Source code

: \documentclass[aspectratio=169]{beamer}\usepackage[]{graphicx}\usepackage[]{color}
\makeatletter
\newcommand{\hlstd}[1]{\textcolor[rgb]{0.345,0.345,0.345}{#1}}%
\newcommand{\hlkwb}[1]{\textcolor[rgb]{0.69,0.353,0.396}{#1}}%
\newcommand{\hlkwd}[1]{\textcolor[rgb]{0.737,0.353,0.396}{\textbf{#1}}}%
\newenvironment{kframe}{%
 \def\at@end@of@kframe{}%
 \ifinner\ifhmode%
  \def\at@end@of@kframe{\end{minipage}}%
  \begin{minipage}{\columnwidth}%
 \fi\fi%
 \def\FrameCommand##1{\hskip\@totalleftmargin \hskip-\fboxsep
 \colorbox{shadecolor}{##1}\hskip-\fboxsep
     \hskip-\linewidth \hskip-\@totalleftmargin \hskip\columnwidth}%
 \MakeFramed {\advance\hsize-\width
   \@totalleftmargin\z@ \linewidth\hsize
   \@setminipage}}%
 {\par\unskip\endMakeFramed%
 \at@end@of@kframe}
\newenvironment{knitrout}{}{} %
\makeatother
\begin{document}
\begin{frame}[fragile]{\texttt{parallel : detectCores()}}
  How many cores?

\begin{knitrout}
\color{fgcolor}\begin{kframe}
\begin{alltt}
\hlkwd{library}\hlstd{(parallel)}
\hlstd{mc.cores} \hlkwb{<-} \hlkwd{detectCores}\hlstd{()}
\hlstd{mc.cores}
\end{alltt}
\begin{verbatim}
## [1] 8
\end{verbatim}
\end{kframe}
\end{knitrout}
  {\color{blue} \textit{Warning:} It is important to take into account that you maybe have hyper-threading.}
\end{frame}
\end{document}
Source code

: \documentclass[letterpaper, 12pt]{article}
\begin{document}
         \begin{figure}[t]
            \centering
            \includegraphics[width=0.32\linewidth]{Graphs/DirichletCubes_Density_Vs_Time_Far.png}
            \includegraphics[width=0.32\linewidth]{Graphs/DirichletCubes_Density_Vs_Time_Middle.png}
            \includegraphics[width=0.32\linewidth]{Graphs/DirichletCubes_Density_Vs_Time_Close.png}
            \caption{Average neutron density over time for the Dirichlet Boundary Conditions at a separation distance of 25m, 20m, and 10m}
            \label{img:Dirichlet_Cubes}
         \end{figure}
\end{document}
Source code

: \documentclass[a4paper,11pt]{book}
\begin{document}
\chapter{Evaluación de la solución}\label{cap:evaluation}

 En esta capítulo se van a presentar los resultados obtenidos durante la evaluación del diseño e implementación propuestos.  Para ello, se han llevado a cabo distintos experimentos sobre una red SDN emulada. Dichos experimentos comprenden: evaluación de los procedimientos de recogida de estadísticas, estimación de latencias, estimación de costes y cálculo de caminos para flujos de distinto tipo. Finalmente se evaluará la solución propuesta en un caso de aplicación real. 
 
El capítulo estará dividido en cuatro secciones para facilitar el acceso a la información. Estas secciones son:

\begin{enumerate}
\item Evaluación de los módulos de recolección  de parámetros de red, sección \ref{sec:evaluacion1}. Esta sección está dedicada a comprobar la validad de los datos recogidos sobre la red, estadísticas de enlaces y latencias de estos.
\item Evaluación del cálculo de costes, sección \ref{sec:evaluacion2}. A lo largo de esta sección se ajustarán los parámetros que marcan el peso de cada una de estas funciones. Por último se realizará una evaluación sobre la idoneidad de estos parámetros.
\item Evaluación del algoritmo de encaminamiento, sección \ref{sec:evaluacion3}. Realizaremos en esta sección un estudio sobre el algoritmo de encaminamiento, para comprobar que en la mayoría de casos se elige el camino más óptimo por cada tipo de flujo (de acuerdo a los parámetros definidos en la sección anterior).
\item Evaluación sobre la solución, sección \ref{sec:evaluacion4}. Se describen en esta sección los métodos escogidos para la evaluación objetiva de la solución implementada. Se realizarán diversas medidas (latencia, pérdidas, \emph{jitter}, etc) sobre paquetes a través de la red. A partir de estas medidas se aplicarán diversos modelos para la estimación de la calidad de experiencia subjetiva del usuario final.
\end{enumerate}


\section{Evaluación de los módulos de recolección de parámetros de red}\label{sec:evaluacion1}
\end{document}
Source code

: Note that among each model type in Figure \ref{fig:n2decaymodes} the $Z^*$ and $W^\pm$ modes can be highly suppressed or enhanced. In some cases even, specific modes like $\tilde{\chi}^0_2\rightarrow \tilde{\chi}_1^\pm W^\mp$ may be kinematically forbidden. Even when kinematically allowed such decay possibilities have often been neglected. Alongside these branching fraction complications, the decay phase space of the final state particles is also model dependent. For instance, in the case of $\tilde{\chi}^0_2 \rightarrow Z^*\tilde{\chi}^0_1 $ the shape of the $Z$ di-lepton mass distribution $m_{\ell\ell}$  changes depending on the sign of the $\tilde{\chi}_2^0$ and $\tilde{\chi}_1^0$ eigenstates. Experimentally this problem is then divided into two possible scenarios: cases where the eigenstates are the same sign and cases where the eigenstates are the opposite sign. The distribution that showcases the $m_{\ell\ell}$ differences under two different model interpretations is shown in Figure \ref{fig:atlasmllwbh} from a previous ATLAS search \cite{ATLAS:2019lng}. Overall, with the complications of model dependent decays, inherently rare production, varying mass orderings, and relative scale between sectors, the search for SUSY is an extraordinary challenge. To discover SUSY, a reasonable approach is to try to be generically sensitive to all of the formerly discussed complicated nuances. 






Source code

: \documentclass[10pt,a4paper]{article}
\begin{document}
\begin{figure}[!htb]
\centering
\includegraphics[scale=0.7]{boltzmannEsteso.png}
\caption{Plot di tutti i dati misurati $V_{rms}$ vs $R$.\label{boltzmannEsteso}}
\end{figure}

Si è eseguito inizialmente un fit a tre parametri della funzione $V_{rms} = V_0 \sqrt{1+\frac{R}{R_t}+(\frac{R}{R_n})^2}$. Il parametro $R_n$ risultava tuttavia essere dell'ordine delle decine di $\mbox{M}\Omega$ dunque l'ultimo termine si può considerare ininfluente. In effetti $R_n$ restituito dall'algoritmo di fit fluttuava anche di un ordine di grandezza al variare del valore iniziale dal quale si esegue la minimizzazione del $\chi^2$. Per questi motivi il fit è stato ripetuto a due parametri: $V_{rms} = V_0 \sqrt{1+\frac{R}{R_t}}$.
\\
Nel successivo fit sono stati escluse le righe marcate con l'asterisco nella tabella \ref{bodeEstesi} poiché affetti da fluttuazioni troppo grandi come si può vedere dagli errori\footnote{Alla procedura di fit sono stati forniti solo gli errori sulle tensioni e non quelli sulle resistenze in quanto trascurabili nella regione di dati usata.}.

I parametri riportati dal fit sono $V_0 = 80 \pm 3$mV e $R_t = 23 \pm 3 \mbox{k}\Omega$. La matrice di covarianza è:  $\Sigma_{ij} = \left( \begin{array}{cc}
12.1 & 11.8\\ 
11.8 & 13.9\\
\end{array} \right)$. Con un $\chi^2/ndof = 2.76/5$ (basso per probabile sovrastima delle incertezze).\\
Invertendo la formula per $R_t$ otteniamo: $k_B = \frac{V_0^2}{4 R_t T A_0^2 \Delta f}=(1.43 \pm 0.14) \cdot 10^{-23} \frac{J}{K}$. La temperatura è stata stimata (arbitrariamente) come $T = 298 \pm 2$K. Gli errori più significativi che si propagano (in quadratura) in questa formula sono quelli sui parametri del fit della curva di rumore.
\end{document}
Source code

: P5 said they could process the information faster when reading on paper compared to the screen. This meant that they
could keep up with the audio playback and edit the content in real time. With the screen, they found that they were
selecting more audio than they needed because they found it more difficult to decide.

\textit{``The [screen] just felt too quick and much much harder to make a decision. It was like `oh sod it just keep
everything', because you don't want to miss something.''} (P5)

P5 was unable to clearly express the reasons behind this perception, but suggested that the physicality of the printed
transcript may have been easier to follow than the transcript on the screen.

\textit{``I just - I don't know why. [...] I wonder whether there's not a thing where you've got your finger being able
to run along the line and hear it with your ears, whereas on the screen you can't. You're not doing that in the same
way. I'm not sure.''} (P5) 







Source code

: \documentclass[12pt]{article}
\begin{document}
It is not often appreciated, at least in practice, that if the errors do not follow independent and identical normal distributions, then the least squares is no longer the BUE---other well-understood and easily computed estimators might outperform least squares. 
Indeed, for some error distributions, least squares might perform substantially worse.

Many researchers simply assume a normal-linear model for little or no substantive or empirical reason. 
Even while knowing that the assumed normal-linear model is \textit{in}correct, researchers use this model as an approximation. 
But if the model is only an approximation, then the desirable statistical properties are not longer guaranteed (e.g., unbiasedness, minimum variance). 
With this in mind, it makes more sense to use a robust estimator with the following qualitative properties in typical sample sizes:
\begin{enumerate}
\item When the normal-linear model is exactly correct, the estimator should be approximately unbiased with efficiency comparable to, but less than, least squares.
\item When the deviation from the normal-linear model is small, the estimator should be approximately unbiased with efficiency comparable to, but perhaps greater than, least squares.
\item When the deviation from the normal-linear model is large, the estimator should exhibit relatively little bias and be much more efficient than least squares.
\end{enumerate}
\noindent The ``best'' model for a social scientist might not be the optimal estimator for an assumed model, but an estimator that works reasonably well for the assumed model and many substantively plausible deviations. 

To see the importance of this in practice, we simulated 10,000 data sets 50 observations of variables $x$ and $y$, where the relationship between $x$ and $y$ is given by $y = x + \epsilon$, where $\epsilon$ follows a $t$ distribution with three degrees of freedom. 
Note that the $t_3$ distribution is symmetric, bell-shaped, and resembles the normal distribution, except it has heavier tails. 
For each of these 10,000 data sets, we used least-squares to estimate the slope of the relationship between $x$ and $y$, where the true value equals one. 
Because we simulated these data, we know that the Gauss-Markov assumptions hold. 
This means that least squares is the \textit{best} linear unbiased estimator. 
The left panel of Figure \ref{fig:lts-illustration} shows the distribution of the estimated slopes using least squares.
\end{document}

Task to carry out: Could you filter the material above and copy each line that holds the word "documentclass"?

Response area:
: \documentclass[aspectratio=169]{beamer}\usepackage[]{graphicx}\usepackage[]{color}
: \documentclass[letterpaper, 12pt]{article}
: \documentclass[a4paper,11pt]{book}
: \documentclass[10pt,a4paper]{article}
: \documentclass[12pt]{article}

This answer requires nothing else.